The capitalist machine and what 'worth' is...

The capitalist machine and what ‘worth’ is

…or at least what I think it is, I am formerly uneducated in politics but here’s the way I visualise what capitalism is.

Most of us don’t earn wealth as like farmers and miners do, or that was the communist argument ~ but it wasn’t true once mechanisation came into the picture.

After mechanisation you then need the supporting industries and the financial institutions backing up them. Really capitalism is a bit like a machine and it is the product of that machine which counts as its wealth, and not any particular constituent parts of the machine.

It initially doesn’t matter what we earn, it only matters that we take our place in making the machine work ~ as if we are its cogs and gears etc. our earnings are simply a way to stabilise the process and make it more efficient, hence increasing its gross product or ‘wealth’.

We could all work for nothing and have everything for nothing, but that would make for a very inefficient machine. You need people to work hard, do overtime and everything else that increases the efficiency and hence the gross product.

Then< money may be distributed from that product.

So what would make it more efficient?

…if we were all home-owners we would all be paying mortgages, the money of which the banks can then use for loans and financial dealings making the machine more efficient.
If minimum-wage [mw] earners were instead paid half the cost of accommodation, then couples or groups could afford housing.
Taxpayers currently help support MW earners via working and child tax credits [here in Britain], which is an inefficiency! The franchises and other kinds of businesses [I am not here necessarily saying they are bad, I am trying to understand how the machine works] are in a sense not paying their way. Capitalism is all about deals, and a deal should be about employers paying workers enough to live on [inc, homes] and not relying on others [taxpayers] to pay part of what should be their cost.

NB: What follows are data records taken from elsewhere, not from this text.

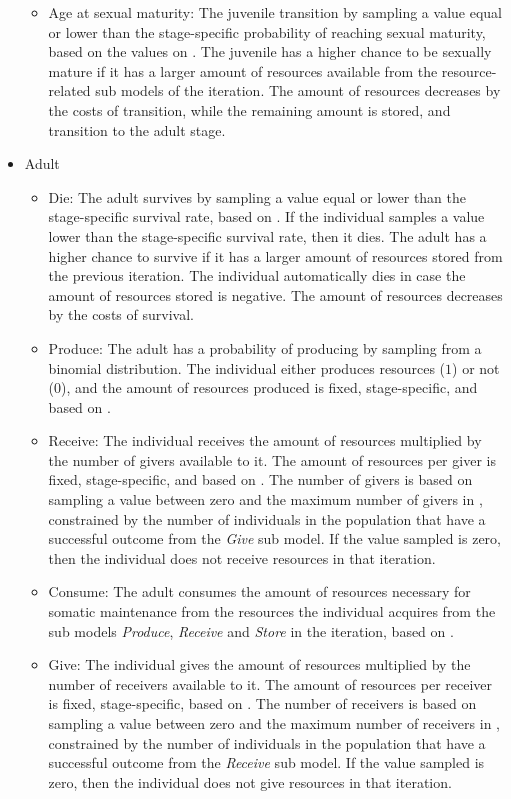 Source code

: \documentclass{article}
\begin{document}
\begin{itemize}
\begin{itemize}
        \item Age at sexual maturity: The juvenile transition by sampling a value equal or lower than the stage-specific probability of reaching sexual maturity, based on the values on \citep{ellison2017reproductive}. The juvenile has a higher chance to be sexually mature if it has a larger amount of resources available from the resource-related sub models of the iteration. The amount of resources decreases by the costs of transition, while the remaining amount is stored, and transition to the adult stage.
    \end{itemize}
    \item Adult
    \begin{itemize}
        \item Die: The adult survives by sampling a value equal or lower than the stage-specific survival rate, based on \cite{gurven2007longevity}. If the individual samples a value lower than the stage-specific survival rate, then it dies. The adult has a higher chance to survive if it has a larger amount of resources stored from the previous iteration. The individual automatically dies in case the amount of resources stored is negative. The amount of resources decreases by the costs of survival.
        \item Produce: The adult has a probability of producing by sampling from a binomial distribution. The individual either produces resources ($1$) or not ($0$), and the amount of resources produced is fixed, stage-specific, and based on \cite{koster2020life}.
        \item Receive: The individual receives the amount of resources multiplied by the number of givers available to it. The amount of resources per giver is fixed, stage-specific, and based on \cite{gurven2004give}. The number of givers is based on sampling a value between zero and the maximum number of givers in \cite{gurven2004give}, constrained by the number of individuals in the population that have a successful outcome from the \emph{Give} sub model. If the value sampled is zero, then the individual does not receive resources in that iteration.
        \item Consume: The adult consumes the amount of resources necessary for somatic maintenance from the resources the individual acquires from the sub models \emph{Produce}, \emph{Receive} and \emph{Store} in the iteration, based on \cite{kaplan2000theory, pontzer2021daily}.
        \item Give: The individual gives the amount of resources multiplied by the number of receivers available to it. The amount of resources per receiver is fixed, stage-specific, based on \cite{gurven2004give}. The number of receivers is based on sampling a value between zero and the maximum number of receivers in \cite{gurven2004give}, constrained by the number of individuals in the population that have a successful outcome from the \emph{Receive} sub model. If the value sampled is zero, then the individual does not give resources in that iteration.

\end{itemize}
\end{itemize}
\end{document}

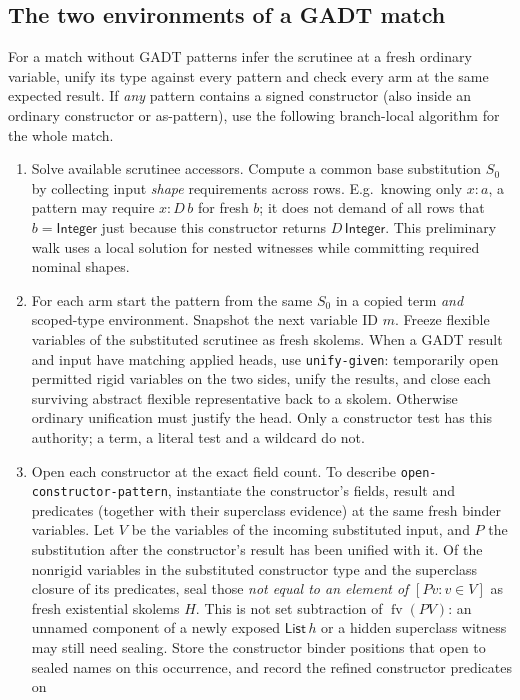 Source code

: \documentclass[11pt]{article}
\theoremstyle{definition}
\newcommand{\src}[1]{\nolinkurl{#1}}
\newcommand{\fv}{\operatorname{fv}}
\newcommand{\Int}{\mathsf{Integer}}
\newcommand{\List}{\mathsf{List}}
\begin{document}
\subsection{The two environments of a GADT match}
For a match without GADT patterns infer the scrutinee at a fresh ordinary variable,
unify its type against every pattern and check every arm at the same
expected result. If \emph{any} pattern contains a signed constructor
(also inside an ordinary constructor or as-pattern), use the following
branch-local algorithm for the whole match.
\begin{enumerate}
\item Solve available scrutinee accessors. Compute a common base substitution
$S_0$ by collecting input \emph{shape} requirements across rows. E.g.\
knowing only $x:a$, a pattern may require $x:D\,b$ for fresh $b$;
it does not demand of all rows that $b=\Int$ just because this constructor
returns $D\,\Int$. This preliminary walk uses a local solution for nested
witnesses while committing required nominal shapes.
\item For each arm start the pattern from the same $S_0$ in a copied term
\emph{and} scoped-type environment. Snapshot the next variable ID $m$.
Freeze flexible variables of the substituted scrutinee as fresh skolems.
When a GADT result and input have matching applied heads, use
\src{unify-given}: temporarily open permitted rigid variables on the
two sides, unify the results, and close each surviving abstract flexible
representative back to a skolem. Otherwise ordinary unification must
justify the head. Only a constructor test has this authority; a term,
a literal test and a wildcard do not.
\item Open each constructor at the exact field count. To describe
\src{open-constructor-pattern}, instantiate the constructor's fields,
result and predicates (together with their superclass evidence) at the same
fresh binder variables. Let $V$ be the variables of the incoming
substituted input, and $P$ the substitution after the constructor's result
has been unified with it. Of the nonrigid variables in the substituted
constructor type and the superclass closure of its predicates, seal those
\emph{not equal to an element of} $[Pv:v\in V]$ as fresh existential
skolems $H$. This is not set subtraction of $\fv(PV)$: an unnamed component
of a newly exposed $\List\,h$ or a hidden superclass witness may still
need sealing. Store the constructor binder positions that open to sealed
names on this occurrence, and record the refined constructor predicates on

\end{enumerate}
\end{document}
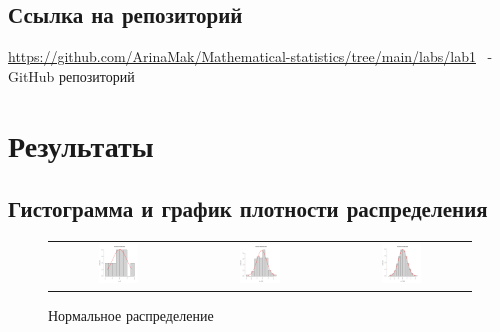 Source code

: \documentclass[a4paper,14pt]{article}
\begin{document}
		\subsection{Ссылка на репозиторий}
		\url{https://github.com/ArinaMak/Mathematical-statistics/tree/main/labs/lab1} \ - GitHub репозиторий
	
	\section{Результаты}
	\subsection{Гистограмма и график плотности распределения}
	\begin{figure}[H]
		\centering
		\begin{tabular}{c c c}
			\includegraphics[height = 0.25\textheight, width = 0.31\textwidth]{./lab1_1/pictures/ n = 10 normal distribution.png}
			& \includegraphics[height = 0.25\textheight, width = 0.31\textwidth]{./lab1_1/pictures/ n = 100 normal distribution.png}
			& \includegraphics[height = 0.25\textheight, width = 0.31\textwidth]{./lab1_1/pictures/ n = 1000 normal distribution.png}
		\end{tabular}
		\caption{Нормальное распределение}
	\end{figure}
	
\end{document}
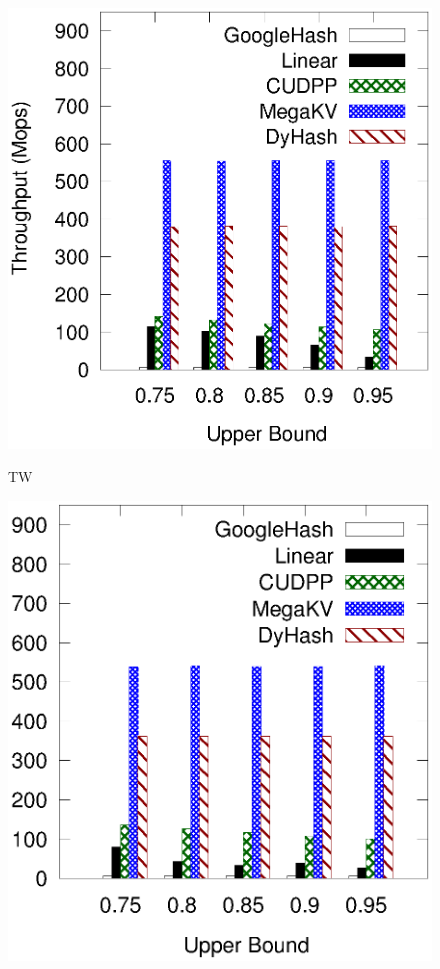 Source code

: \begin{figure}[t]
	\begin{minipage}{0.19\linewidth}\centering
		\includegraphics[width=\linewidth]{pic/static-upper/upper_search_twitter.eps}
		\centerline{TW}
	\end{minipage}
	\hfill
	\begin{minipage}{0.19\linewidth}\centering
		\includegraphics[width=\linewidth]{pic/static-upper/upper_search_reddit.eps}

\end{minipage}
\end{figure}
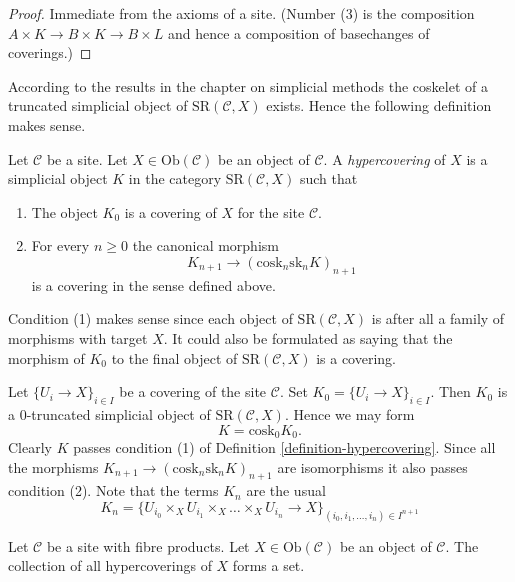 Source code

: \begin{proof}
Immediate from the axioms of a site.
(Number (3) is the composition $A \times K \to B \times K \to B \times L$
and hence a composition of basechanges of coverings.)
\end{proof}

\noindent
According to the results in the chapter on simplicial methods the
coskelet of a truncated simplicial object of
$\text{SR}(\mathcal{C}, X)$ exists. Hence the following
definition makes sense.

\begin{definition}
\label{definition-hypercovering}
Let $\mathcal{C}$ be a site.
Let $X \in \text{Ob}(\mathcal{C})$ be an object of $\mathcal{C}$.
A {\it hypercovering} of $X$ is a simplicial object
$K$ in the category $\text{SR}(\mathcal{C}, X)$ such that
\begin{enumerate}
\item The object $K_0$ is a covering of $X$ for the site $\mathcal{C}$.
\item For every $n \geq 0$ the canonical morphism
$$
K_{n + 1} \longrightarrow (\text{cosk}_n \text{sk}_n K)_{n + 1}
$$
is a covering in the sense defined above.
\end{enumerate}
\end{definition}

\noindent
Condition (1) makes sense since each object of
$\text{SR}(\mathcal{C}, X)$ is after all a family
of morphisms with target $X$. It could also be
formulated as saying that the morphism of $K_0$ to
the final object of $\text{SR}(\mathcal{C}, X)$
is a covering.

\begin{example}
\label{example-cech}
Let $\{U_i \to X\}_{i \in I}$ be a covering of the site $\mathcal{C}$.
Set $K_0 = \{U_i \to X\}_{i \in I}$.
Then $K_0$ is a $0$-truncated simplicial object of
$\text{SR}(\mathcal{C}, X)$. Hence we may form
$$
K = \text{cosk}_0 K_0.
$$
Clearly $K$ passes condition (1) of Definition \ref{definition-hypercovering}.
Since all the morphisms $K_{n + 1} \to (\text{cosk}_n \text{sk}_n K)_{n + 1}$
are isomorphisms it also passes condition (2). Note that
the terms $K_n$ are the usual
$$
K_n = \{
U_{i_0} \times_X U_{i_1} \times_X \ldots \times_X U_{i_n} \to X
\}_{(i_0, i_1, \ldots, i_n) \in I^{n + 1}}
$$
\end{example}

\begin{lemma}
\label{lemma-hypercoverings-set}
Let $\mathcal{C}$ be a site with fibre products.
Let $X \in \text{Ob}(\mathcal{C})$ be an object of $\mathcal{C}$.
The collection of all hypercoverings of $X$ forms a set.
\end{lemma}


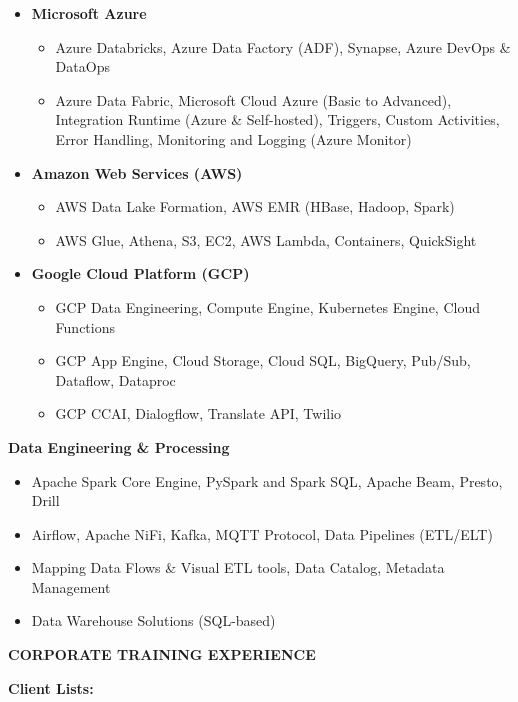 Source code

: \documentclass[a4paper]{article}
\begin{document}
\begin{itemize}
\item
  \textbf{Microsoft Azure}

  \begin{itemize}
  \item
    Azure Databricks, Azure Data Factory (ADF), Synapse, Azure DevOps \&
    DataOps
  \item
    Azure Data Fabric, Microsoft Cloud Azure (Basic to Advanced),
    Integration Runtime (Azure \& Self-hosted), Triggers, Custom
    Activities, Error Handling, Monitoring and Logging (Azure Monitor)
  \end{itemize}
\item
  \textbf{Amazon Web Services (AWS)}

  \begin{itemize}
  \item
    AWS Data Lake Formation, AWS EMR (HBase, Hadoop, Spark)
  \item
    AWS Glue, Athena, S3, EC2, AWS Lambda, Containers, QuickSight
  \end{itemize}
\item
  \textbf{Google Cloud Platform (GCP)}

  \begin{itemize}
  \item
    GCP Data Engineering, Compute Engine, Kubernetes Engine, Cloud
    Functions
  \item
    GCP App Engine, Cloud Storage, Cloud SQL, BigQuery, Pub/Sub,
    Dataflow, Dataproc
  \item
    GCP CCAI, Dialogflow, Translate API, Twilio
  \end{itemize}
\end{itemize}

\textbf{Data Engineering \& Processing}

\begin{itemize}
\item
  Apache Spark Core Engine, PySpark and Spark SQL, Apache Beam, Presto,
  Drill
\item
  Airflow, Apache NiFi, Kafka, MQTT Protocol, Data Pipelines (ETL/ELT)
\item
  Mapping Data Flows \& Visual ETL tools, Data Catalog, Metadata
  Management
\item
  Data Warehouse Solutions (SQL-based)
\end{itemize}

\textbf{CORPORATE TRAINING EXPERIENCE}

\textbf{Client Lists:}
\end{document}

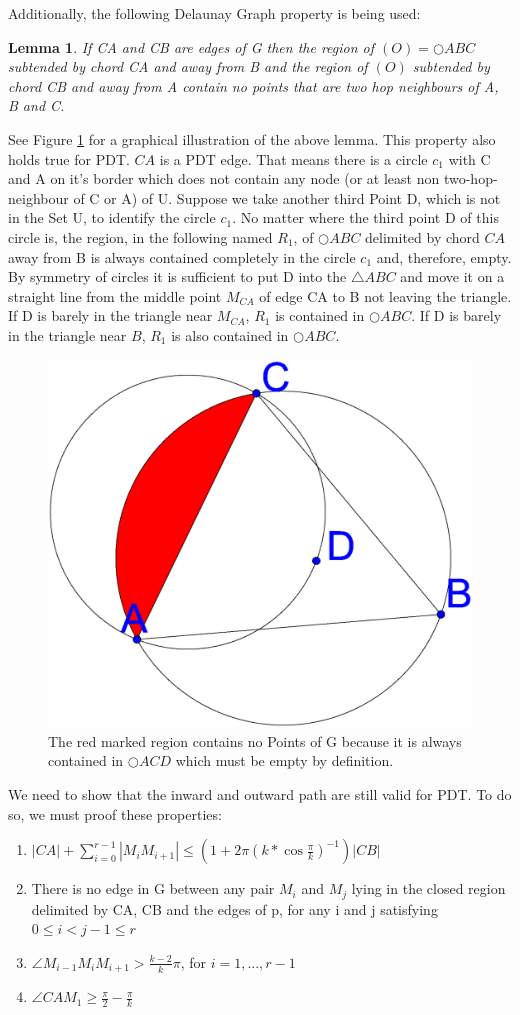 \documentclass[a4paper,twoside, onecolumn]{IEEEtran}
\newtheorem{emptyregion}{Lemma}[section]
\begin{document}
Additionally, the following Delaunay Graph property is being used:
\begin{emptyregion}
\label{emptyregion}
If CA and CB are edges of G then the region of $(O)=\bigcirc{ABC} $ subtended by chord  CA and away from B and the region of $(O) $ subtended by chord CB and away from A contain no points that are two hop neighbours of A, B and C.
\end{emptyregion}

See Figure \ref{fig:empty_region} for a graphical illustration of the above lemma.
This property also holds true for PDT.
$CA $ is a PDT edge. That means there is a circle $c_1 $ with C and A on it's border which does not contain any node (or at least non two-hop-neighbour of C or A) of U.
Suppose we take another third Point D, which is not in the Set U, to identify the circle $c_1 $.
No matter where the third point D of this circle is, the region, in the following named $R_1 $, of $\bigcirc{ABC} $ delimited by chord $CA $ away from B is always contained completely in the circle $c_1 $ and, therefore, empty.
By symmetry of circles it is sufficient to put D into the $\triangle{ABC} $ and move it on a straight line from the middle point $M_{CA} $ of edge CA to B not leaving the triangle.
If D is barely in the triangle near $M_{CA} $, $R_1 $ is contained in $\bigcirc{ABC} $.
If D is barely in the triangle near $B $, $R_1 $ is also contained in $\bigcirc{ABC} $. 


\begin{figure}[h!]
\centering
\includegraphics[width=0.2\linewidth]{noPointinRegion.eps}
\caption{The red marked region contains no Points of G because it is always contained in $\bigcirc{ACD} $ which must be empty by definition.}
\label{fig:empty_region}
\end{figure}


We need to show that the inward and outward path are still valid for PDT.
To do so, we must proof these properties:
\begin{enumerate}
\item $|CA| + \sum\nolimits_{i=0}^{r-1} |M_iM_{i+1}| \leq (1+2\pi (k*\cos{\frac{\pi}{k}})^{-1})|CB| $
\item There is no edge in G between any pair $M_i $ and $M_j $ lying in the closed region delimited by CA, CB and the edges of p, for any i and j satisfying $0 \leq i < j-1 \leq r $ 
\item $\angle{M_{i-1}M_iM_{i+1}} > \frac{k-2}{k}\pi $, for $i=1, ..., r-1 $ 
\item $\angle{CAM_1} \geq \frac{\pi}{2}-\frac{\pi}{k} $
\end{enumerate}
\end{document}
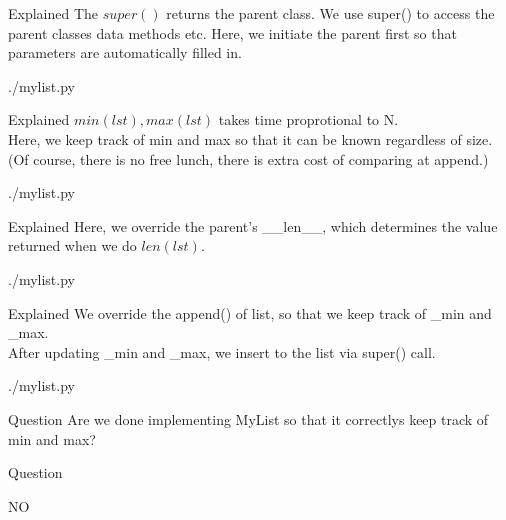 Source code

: \documentclass{beamer}
\begin{document}
\begin{frame}{Explained}
  The $super()$ returns the parent class. We use super() to access the parent
  classes data methods etc. Here, we initiate the parent first so that
  parameters are automatically filled in.
  \begin{lstinputlisting}[firstline=1, lastline=4]
  {./mylist.py}
\end{lstinputlisting}
\end{frame}

\begin{frame}{Explained}
  $min(lst), max(lst)$ takes time proprotional to N.\\
  Here, we keep track of min and max so that it can be known regardless of
  size.\\
  (Of course, there is no free lunch, there is extra cost of comparing at append.)
  \begin{lstinputlisting}[firstline=1, lastline=6]
  {./mylist.py}
  \end{lstinputlisting}
\end{frame}

\begin{frame}{Explained}
  Here, we override the parent's \_\_len\_\_, which determines the value
  returned when we do $len(lst)$.
  \begin{lstinputlisting}[firstline=7, lastline=9]
    {./mylist.py}
  \end{lstinputlisting}
\end{frame}

\begin{frame}{Explained}
  We override the append() of list, so that we keep track of \_min and \_max.\\
  After updating \_min and \_max, we insert to the list via super() call.
  \begin{lstinputlisting}[firstline=11, lastline=16]
    {./mylist.py}
  \end{lstinputlisting}
\end{frame}

\begin{frame}{Question}
  Are we done implementing MyList so that it correctlys keep track of min and max?
\end{frame}

\begin{frame}{Question}
  \begin{center}
    NO
  \end{center}
\end{frame}
\end{document}
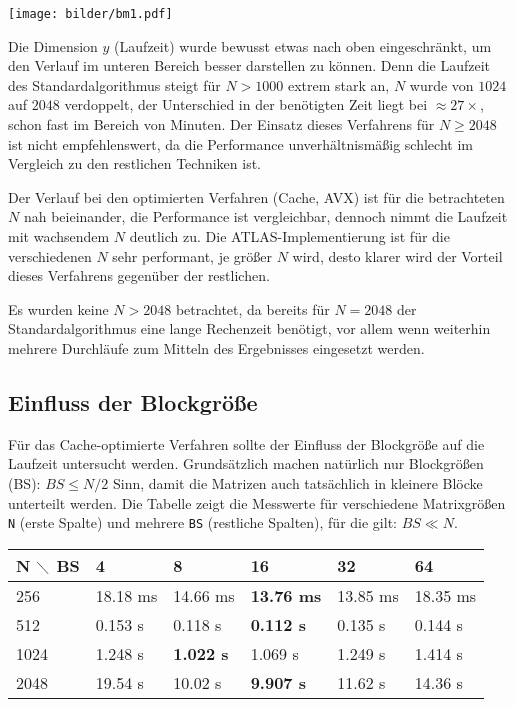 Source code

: \documentclass[a4paper,11pt]{scrartcl}
\begin{document}
\begin{center}
\texttt{[image: bilder/bm1.pdf]}
\end{center}

Die Dimension $y$ (Laufzeit) wurde bewusst etwas nach oben eingeschränkt, um den Verlauf
im unteren Bereich besser darstellen zu können. Denn die Laufzeit des Standardalgorithmus 
steigt für $N>1000$ extrem stark an, $N$ wurde von $1024$ auf $2048$ verdoppelt, 
der Unterschied in der benötigten Zeit liegt bei $\approx 27\times$, schon fast im Bereich von
Minuten. Der Einsatz dieses
Verfahrens für $N \geq 2048 $ ist nicht empfehlenswert, da die Performance un­ver­hält­nis­mä­ßig schlecht im Vergleich zu den restlichen Techniken ist.\newline

Der Verlauf bei den optimierten Verfahren (Cache, AVX) ist für die betrachteten $N$ nah beieinander,
die Performance ist vergleichbar, dennoch nimmt die Laufzeit mit wachsendem $N$ deutlich zu.
Die ATLAS-Implementierung ist für die verschiedenen $N$ sehr performant, je größer $N$ wird, desto
klarer wird der Vorteil dieses Verfahrens gegenüber der restlichen.\newline

Es wurden keine $N>2048$ betrachtet, da bereits für $N=2048$
der Standardalgorithmus eine lange Rechenzeit benötigt, vor allem wenn weiterhin mehrere
Durchläufe zum Mitteln des Ergebnisses eingesetzt werden.


\subsection{Einfluss der Blockgröße}\label{chp:BS}
Für das Cache-optimierte Verfahren sollte der Einfluss der Blockgröße auf die Laufzeit
untersucht werden. Grundsätzlich machen natürlich nur Blockgrößen (BS): $BS \leq N/2$
Sinn, damit die Matrizen auch tatsächlich in kleinere Blöcke unterteilt werden.
Die Tabelle zeigt die Messwerte für verschiedene Matrixgrößen \texttt{N} (erste Spalte)
und mehrere \texttt{BS} (restliche Spalten), für die gilt: $BS \ll N$.

\begin{center}
\begin{tabular}{| l | l | l | l | l | l |}
\hline
N $\diagdown$ BS & 4 & 8 & 16 & 32 & 64  \\ \hline

256 & 18.18 ms & 14.66 ms & \textbf{13.76 ms} & 13.85 ms & 18.35 ms  \\ \hline
512 & 0.153 s & 0.118 s & \textbf{0.112 s} & 0.135 s & 0.144 s  \\ \hline
1024 & 1.248 s & \textbf{1.022 s} & 1.069 s & 1.249 s & 1.414 s  \\ \hline
2048 & 19.54 s & 10.02 s & \textbf{9.907 s} & 11.62 s & 14.36 s  \\ \hline
\end{tabular}
\end{center}
\end{document}
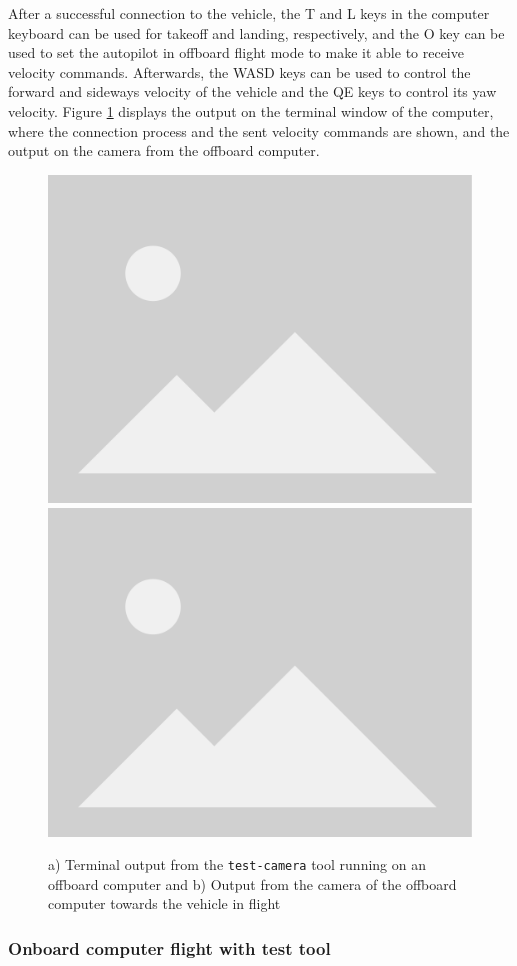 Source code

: After a successful connection to the vehicle, the T and L keys in the computer keyboard can be used for takeoff and landing, respectively, and the O key can be used to set the autopilot in offboard flight mode to make it able to receive velocity commands.
Afterwards, the WASD keys can be used to control the forward and sideways velocity of the vehicle and the QE keys to control its yaw velocity.
Figure \ref{fig:flight-test-cam-offboard} displays the output on the terminal window of the computer, where the connection process and the sent velocity commands are shown, and the output on the camera from the offboard computer.

\begin{figure}
  \centering
  \includegraphics[width=.45\textwidth, keepaspectratio]{img/placeholder.png}
  \includegraphics[width=.45\textwidth, keepaspectratio]{img/placeholder.png}
  \caption{a) Terminal output from the \texttt{test-camera} tool running on an offboard computer and b) Output from the camera of the offboard computer towards the vehicle in flight}
  \label{fig:flight-test-cam-offboard}
\end{figure}

\subsubsection{Onboard computer flight with test tool}
\label{subsec:fl-test-3}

I understand that if you redistribute wealth to much then housing prices would simply go up, causing wages to effectively decrease [you have less to spend after paying for the same product/home]. Yet the lowest end of the housing market provides a rough line, below which one should be able to increase wages such that it has no or little effect upon housing prices generally [though it would create more demand].

so why cant everyone be richer? i.e. the product of the machine greater.

alt idea:

In terms of socialism rather than as above improving capitalism, as individual wages are irrelevant except as control measures, surely you only need to make the machine work? You probably get less gross product from an economy, but we would be happier ~ and you don’t even need to get rid of capitalism. One could perhaps regulate housing prices so that wouldn’t counter wealth redistribution, and there is a vast amount of wealth available to be redistributed [70% of earners could earn approximately up to 7 times what they currently get].

So who decides on the ‘deals’ when markets [which are already not free and somewhat controlled] create an imbalance?


Everybody can be richer. Everybody in the United States, for example, IS richer than they were a few decades ago, if you stop counting dollar signs and look at the access and convenience that we (we poor people) enjoy.

Also, wage increases leading to inflation isn't just a function of housing costs. It's a function of food and utility costs too.  If minimum wage goes up, even a carton of milk will cost more, not just mortgages.  Assuming, of course, that enough people are being paid the minimum wage in the first place for the increase to impact anything. 

 The other thing to keep in mind about regulating housing costs is that people don't [i]have[/i] to build houses.  If you keep capitalism and tell people what they are allowed to charge for a home, maybe they'll build something other than homes so they can make the profit they want instead of the profit you dictate.

That’s only partially true, …the cost of product[30% av] and workforce would still be a small part of the cost of product, and people would just buy more varied e.g. supermarket products, the cost of milk would barely go up. In fact I think such things are already regulated. In short, the cost of labour rising is only a fraction of the cost of product.

UN forecasts suggest that everyone in the world are becoming increasingly better off. Apparently the aim is to move all people out of poverty within the next 20 years. This suggests to me that bottom level wages are going up faster than inflation [possibly for the reason above].

Naturally a load of regulations would be needed to support such a change.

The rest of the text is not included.